次いで、「いずれも義務化されるべきではない」との回答が22%を占めた。「多様な原料も多く、対応出来ないメーカーも多いと思う。これが理由でサプリメントでは使用できないとなると、それは消費者にとっても不利益になる場合もありそう」といった声があった。またここでも、GMPだけが品質管理の方法ではなく、ISOやHACCPなどでも対応できることから、事業者の規模や方針、取引形態、取引先のニーズに応じてケースバイケースで対応すべきとする意見が大半を占めた。一方で、18%が「最終製品、原材料ともに義務化される必要がある」と回答。その理由としては「安全性・品質を確保し、第三者による評価を明確にするため」、「剤形によっては義務化も良い」、「市場も成熟しており、より安全性が重要視されている。これまでのように新規性や差別性のみで安易に原料を選択するのではなく、どのように管理されているのかも確認した上で原料を選択することが重要だと考える」──などといった意見が見られた。

健康食品の法制化 約半数が「必要である」
わが国には、指定成分等含有食品を除き、いわゆる「健康食品」と呼ばれるものには法律上の定義がなく、安全性や品質を担保するための制度が存在しない。そこで今回のアンケートでは、最後の質問として、健康食品に関する法律が必要だと考えるかどうか、またその理由について尋ねた。
結果は、「必要である」が49%と約半数を占め、「どちらとも言えない」が42%、「必要ではない」はわずか8%となった。「必要」と回答した理由としては、いわゆる健康食品の社会的価値や存在意義を明確にするために「現状の曖昧な状況を止めるべき」「一定水準の品質を担保する必要がある」「グローバルスタンダードとのずれ、加工食品のグローバル化に合わせて世界標準にそろえていくべき」──などといった声が上がった。
他にも、「健康ニーズが高まり、期待して購入されている。医薬品レベルではないまでも、製造・品質管理基準が必要」「健康食品は健康産業の1つとして日本の産業の一翼を担うポテンシャルを充分に有していると考えられ、国外レギュレーションとの融和性を考慮しても法律が必要と思う。また、国内においても、消費者だけでなく事業者のリテラシーを向上させる意味でも、法律で一定の明確なルールを示す必要があると考える」「アメリカのDSHEAのような法律があると、さまざまな事柄が整理出来、共通の言語を使うことが出来るようになるため」──といった意見も寄せられた。また、小林製薬㈱が販売する機能性表示食品のサプリメントとの関連が疑われる健康被害の発生を受けて、「より一層その必要性が高まった」と指摘する意見も一定数寄せられた。

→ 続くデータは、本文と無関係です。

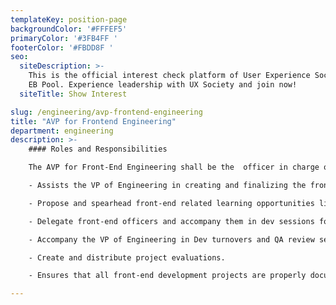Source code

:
 ```yaml
---
templateKey: position-page
backgroundColor: '#FFFEF5'
primaryColor: '#3FB4FF '
footerColor: '#FBDD8F '
seo:
  siteDescription: >-
    This is the official interest check platform of User Experience Society for
    EB Pool. Experience leadership with UX Society and join now!
  siteTitle: Show Interest

slug: /engineering/avp-frontend-engineering
title: "AVP for Frontend Engineering"
department: engineering
description: >-
    #### Roles and Responsibilities

    The AVP for Front-End Engineering shall be the  officer in charge of all front-end development matters inside UXS. They shall execute the following tasks:

    - Assists the VP of Engineering in creating and finalizing the front-end aspect of the Dev Manual/Engineering Wiki.

    - Propose and spearhead front-end related learning opportunities like modules and workshops for front-end development.

    - Delegate front-end officers and accompany them in dev sessions for engineering projects.

    - Accompany the VP of Engineering in Dev turnovers and QA review sessions.

    - Create and distribute project evaluations.

    - Ensures that all front-end development projects are properly documented and are ready for hand-off by the upcoming Executive and Central Board at the end of the year.

---
```


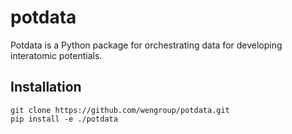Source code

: # potdata

Potdata is a Python package for orchestrating data for developing interatomic potentials.

## Installation

```shell
git clone https://github.com/wengroup/potdata.git
pip install -e ./potdata
```
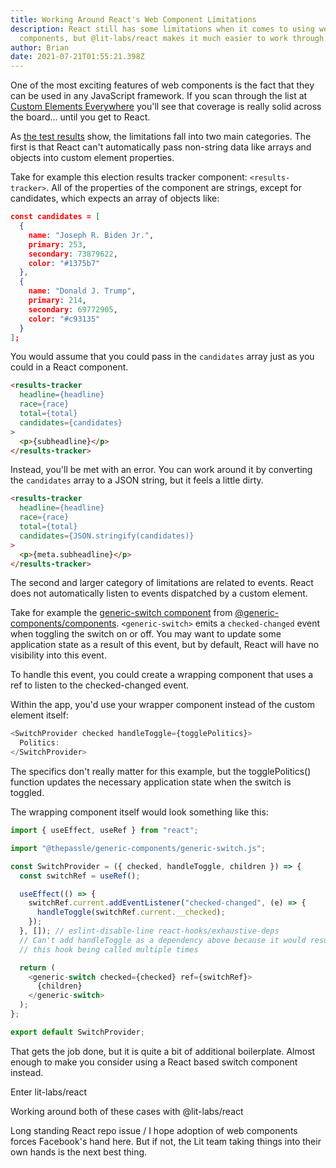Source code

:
 ```yaml
---
title: Working Around React's Web Component Limitations
description: React still has some limitations when it comes to using web
  components, but @lit-labs/react makes it much easier to work through them.
author: Brian
date: 2021-07-21T01:55:21.398Z
---
```

One of the most exciting features of web components is the fact that they can be used in any JavaScript framework. If you scan through the list at [Custom Elements Everywhere](https://custom-elements-everywhere.com/) you'll see that coverage is really solid across the board... until you get to React.

As [the test results](https://custom-elements-everywhere.com/libraries/react/results/results.html) show, the limitations fall into two main categories. The first is that React can't automatically pass non-string data like arrays and objects into custom element properties.

Take for example this election results tracker component: `<results-tracker>`. All of the properties of the component are strings, except for candidates, which expects an array of objects like:

```json
const candidates = [
  {
    name: "Joseph R. Biden Jr.",
    primary: 253,
    secondary: 73879622,
    color: "#1375b7"
  },
  {
    name: "Donald J. Trump",
    primary: 214,
    secondary: 69772905,
    color: "#c93135"
  }
];
```

You would assume that you could pass in the `candidates` array just as you could in a React component.

```html
<results-tracker
  headline={headline}
  race={race}
  total={total}
  candidates={candidates}
>
  <p>{subheadline}</p>
</results-tracker>
```

Instead, you'll be met with an error. You can work around it by converting the `candidates` array to a JSON string, but it feels a little dirty.

```html
<results-tracker
  headline={headline}
  race={race}
  total={total}
  candidates={JSON.stringify(candidates)}
>
  <p>{meta.subheadline}</p>
</results-tracker>
```

The second and larger category of limitations are related to events. React does not automatically listen to events dispatched by a custom element.

Take for example the [generic-switch component](https://genericcomponents.netlify.app/generic-switch/demo/index.html) from [@generic-components/components](https://github.com/thepassle/generic-components). `<generic-switch>` emits a `checked-changed` event when toggling the switch on or off. You may want to update some application state as a result of this event, but by default, React will have no visibility into this event.

To handle this event, you could create a wrapping component that uses a ref to listen to the checked-changed event. 

Within the app, you'd use your wrapper component instead of the custom element itself:

```js
<SwitchProvider checked handleToggle={togglePolitics}>
  Politics:
</SwitchProvider>
```

The specifics don't really matter for this example, but the togglePolitics() function updates the necessary application state when the switch is toggled.

The wrapping component itself would look something like this:

```js
import { useEffect, useRef } from "react";

import "@thepassle/generic-components/generic-switch.js";

const SwitchProvider = ({ checked, handleToggle, children }) => {
  const switchRef = useRef();

  useEffect(() => {
    switchRef.current.addEventListener("checked-changed", (e) => {
      handleToggle(switchRef.current.__checked);
    });
  }, []); // eslint-disable-line react-hooks/exhaustive-deps
  // Can't add handleToggle as a dependency above because it would result in
  // this hook being called multiple times

  return (
    <generic-switch checked={checked} ref={switchRef}>
      {children}
    </generic-switch>
  );
};

export default SwitchProvider;
```

That gets the job done, but it is quite a bit of additional boilerplate. Almost enough to make you consider using a React based switch component instead.

Enter lit-labs/react

Working around both of these cases with @lit-labs/react

Long standing React repo issue / I hope adoption of web components forces Facebook's hand here. But if not, the Lit team taking things into their own hands is the next best thing.
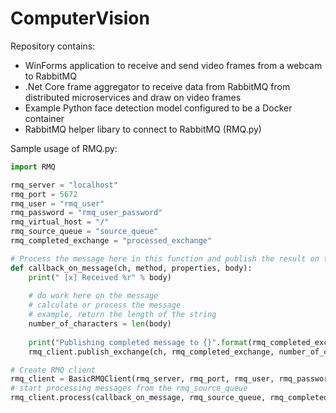 # ComputerVision

Repository contains:
- WinForms application to receive and send video frames from a webcam to RabbitMQ
- .Net Core frame aggregator to receive data from RabbitMQ from distributed microservices and draw on video frames
- Example Python face detection model configured to be a Docker container
- RabbitMQ helper libary to connect to RabbitMQ (RMQ.py)

Sample usage of RMQ.py:
```python
import RMQ

rmq_server = "localhost"
rmq_port = 5672
rmq_user = "rmq_user"
rmq_password = "rmq_user_password"
rmq_virtual_host = "/"
rmq_source_queue = "source_queue"
rmq_completed_exchange = "processed_exchange"

# Process the message here in this function and publish the result on the exchange
def callback_on_message(ch, method, properties, body):
    print(" [x] Received %r" % body)
    
    # do work here on the message
    # calculate or process the message
    # example, return the length of the string
    number_of_characters = len(body)
    
    print("Publishing completed message to {}".format(rmq_completed_exchange))
    rmq_client.publish_exchange(ch, rmq_completed_exchange, number_of_characters)

# Create RMQ client
rmq_client = BasicRMQClient(rmq_server, rmq_port, rmq_user, rmq_password, rmq_virtual_host)
# start processing messages from the rmq_source_queue
rmq_client.process(callback_on_message, rmq_source_queue, rmq_completed_exchange)
```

一方、「どちらとも言えない」と回答した事業者からは、「規制しすぎることで商品の多様性がなくなる。消費者の選択肢が狭まるなどの弊害もあるのではないか」「自由度がなくなり、大手企業だけの市場になってしまうことを懸念」「伝統的なものの良さもある。それらを全て法制化することを消費者が求めているのかどうか不明」「GMPと同等以上の品質が担保されていれば良いが、一方で消費者の信頼を得るためには法規制も必要」──などといった意見があった。また、「必要ではない」と回答した事業者は、「法規制が結果的に消費者の利益につながるのか見通せない」、「医薬品・医薬部外品との違いが、より曖昧になる可能性がある」「どこからが健康食品かを区分けすることは不可能だと思うから」をその理由にあげた。